At the end of 2014, an estimated 65,040 persons (plausible range: 53,980 to 76,100) were living with HIV in Canada. Of persons living with HIV, an estimated 52,220 (plausible range: 47,230 to 57,440) were diagnosed, 39,790 (plausible range: 36,470 to 43,140) were on antiretroviral therapy, and 35,350 (plausible range: 32,430 to 38,260) had suppressed viral load. An estimated 80% (73% to 87%) of persons living with HIV were diagnosed, 76% (70% to 82%) of persons diagnosed with HIV were on treatment, and 89% (84% to 93%) of persons on treatment had suppressed viral load (Figure 1). Canada's 90-90-90 estimates lie within the range reported by other developed countries such as Australia, the United States, and the countries of Western Europe.
Note: Percentages represent the number in each category divided by the number in the previous category and vertical bars represent plausible ranges for the estimated number.
There are several factors associated with achieving each of the 90-90-90 targets. Reaching the first target will require efforts to increase the uptake of HIV testing by addressing issues such as risk perception, accessibility of services, community knowledge and awareness. The observation that the estimate of the second 90-90-90 target is the lowest of the three targets is also seen in other western countries. This may be related in part to the fact that the recommendation to treat all HIV-infected persons at diagnosis is relatively recent, and it takes time for both treating physicians and patients to adjust to this. Shifts toward earlier initiation of treatment, simplified and more tolerable regimens, and adherence support interventions will influence uptake of treatment over time. After starting treatment, many patients remain engaged in HIV care and have follow-up services to monitor the effectiveness of therapy. This may explain why the estimate of the third 90-90-90 target is higher than the other two targets, and this is also seen in other western countries. However, social conditions related to poverty or addictions and a lack of access to support services can decrease the degree to which individuals remain engaged in care. Issues related to privacy and stigma may also impede access to and retention in care. Therefore, it is critical to continue to work towards creating supportive environments that address social determinants, decrease stigma and discrimination, and reduce barriers to prevention, treatment, care and support.

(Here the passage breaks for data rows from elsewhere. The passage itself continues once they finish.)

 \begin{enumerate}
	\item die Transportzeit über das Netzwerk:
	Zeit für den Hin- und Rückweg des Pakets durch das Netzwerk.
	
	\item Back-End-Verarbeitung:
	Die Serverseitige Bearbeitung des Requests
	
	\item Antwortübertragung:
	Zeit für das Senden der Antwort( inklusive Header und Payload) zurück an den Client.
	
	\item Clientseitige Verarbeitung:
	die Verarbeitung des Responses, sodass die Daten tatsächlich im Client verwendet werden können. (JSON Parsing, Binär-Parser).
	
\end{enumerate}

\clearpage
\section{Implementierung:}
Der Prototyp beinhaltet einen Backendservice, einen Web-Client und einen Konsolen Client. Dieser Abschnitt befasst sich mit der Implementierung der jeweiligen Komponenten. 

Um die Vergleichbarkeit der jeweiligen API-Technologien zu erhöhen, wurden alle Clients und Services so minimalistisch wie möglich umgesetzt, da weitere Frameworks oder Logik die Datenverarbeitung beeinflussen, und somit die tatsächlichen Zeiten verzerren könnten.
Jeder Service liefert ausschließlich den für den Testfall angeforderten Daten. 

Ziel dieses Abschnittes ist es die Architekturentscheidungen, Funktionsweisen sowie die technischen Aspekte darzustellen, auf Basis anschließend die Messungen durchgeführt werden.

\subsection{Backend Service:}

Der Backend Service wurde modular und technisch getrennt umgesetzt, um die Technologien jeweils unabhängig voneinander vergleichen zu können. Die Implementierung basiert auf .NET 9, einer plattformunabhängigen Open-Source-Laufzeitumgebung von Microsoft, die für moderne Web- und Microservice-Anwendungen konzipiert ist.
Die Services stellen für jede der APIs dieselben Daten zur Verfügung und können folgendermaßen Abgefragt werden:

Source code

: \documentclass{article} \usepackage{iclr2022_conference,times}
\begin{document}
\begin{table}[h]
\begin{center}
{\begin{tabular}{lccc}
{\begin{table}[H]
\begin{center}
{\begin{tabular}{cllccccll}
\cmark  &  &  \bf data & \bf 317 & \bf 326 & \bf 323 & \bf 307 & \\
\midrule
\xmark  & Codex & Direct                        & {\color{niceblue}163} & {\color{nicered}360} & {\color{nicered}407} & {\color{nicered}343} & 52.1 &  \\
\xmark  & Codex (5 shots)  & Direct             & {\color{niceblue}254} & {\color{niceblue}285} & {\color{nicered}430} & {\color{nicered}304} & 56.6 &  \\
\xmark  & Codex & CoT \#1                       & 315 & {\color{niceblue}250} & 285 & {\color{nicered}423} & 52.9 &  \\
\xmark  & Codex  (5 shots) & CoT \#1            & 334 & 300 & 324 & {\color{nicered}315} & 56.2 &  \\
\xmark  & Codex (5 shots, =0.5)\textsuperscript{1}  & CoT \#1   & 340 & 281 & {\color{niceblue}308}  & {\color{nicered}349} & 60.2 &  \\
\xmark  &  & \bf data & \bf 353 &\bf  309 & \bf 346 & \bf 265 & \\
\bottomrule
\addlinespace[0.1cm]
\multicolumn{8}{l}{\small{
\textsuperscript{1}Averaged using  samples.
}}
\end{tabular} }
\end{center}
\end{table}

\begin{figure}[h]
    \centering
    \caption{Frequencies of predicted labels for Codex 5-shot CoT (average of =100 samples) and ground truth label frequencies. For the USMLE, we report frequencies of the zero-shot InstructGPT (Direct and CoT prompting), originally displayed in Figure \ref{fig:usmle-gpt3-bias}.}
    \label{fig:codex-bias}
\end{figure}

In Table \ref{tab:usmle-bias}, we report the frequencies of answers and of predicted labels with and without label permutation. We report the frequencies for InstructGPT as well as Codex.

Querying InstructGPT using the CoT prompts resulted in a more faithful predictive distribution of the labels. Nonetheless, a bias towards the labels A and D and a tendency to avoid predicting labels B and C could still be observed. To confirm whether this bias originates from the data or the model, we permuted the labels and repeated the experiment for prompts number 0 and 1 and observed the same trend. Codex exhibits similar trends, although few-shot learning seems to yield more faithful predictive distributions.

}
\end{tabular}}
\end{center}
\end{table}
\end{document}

Canada has made great progress in addressing HIV/AIDS over more than three decades of responding to the epidemic. However, there is still work to do to reach the 90-90-90 targets by 2020. The Government of Canada is engaging with stakeholders and provincial and territorial governments to identify concrete actions with substantial impact on HIV and other sexually transmitted and blood borne infections in Canada to contribute towards achieving the 90-90-90 targets.
The Public Health Agency of Canada will continue to work closely with provinces and territories to refine the methodology and enhance data sources to improve the precision around the 90-90-90 estimates. Continued monitoring will help to more effectively target prevention and care programs where interventions are most needed.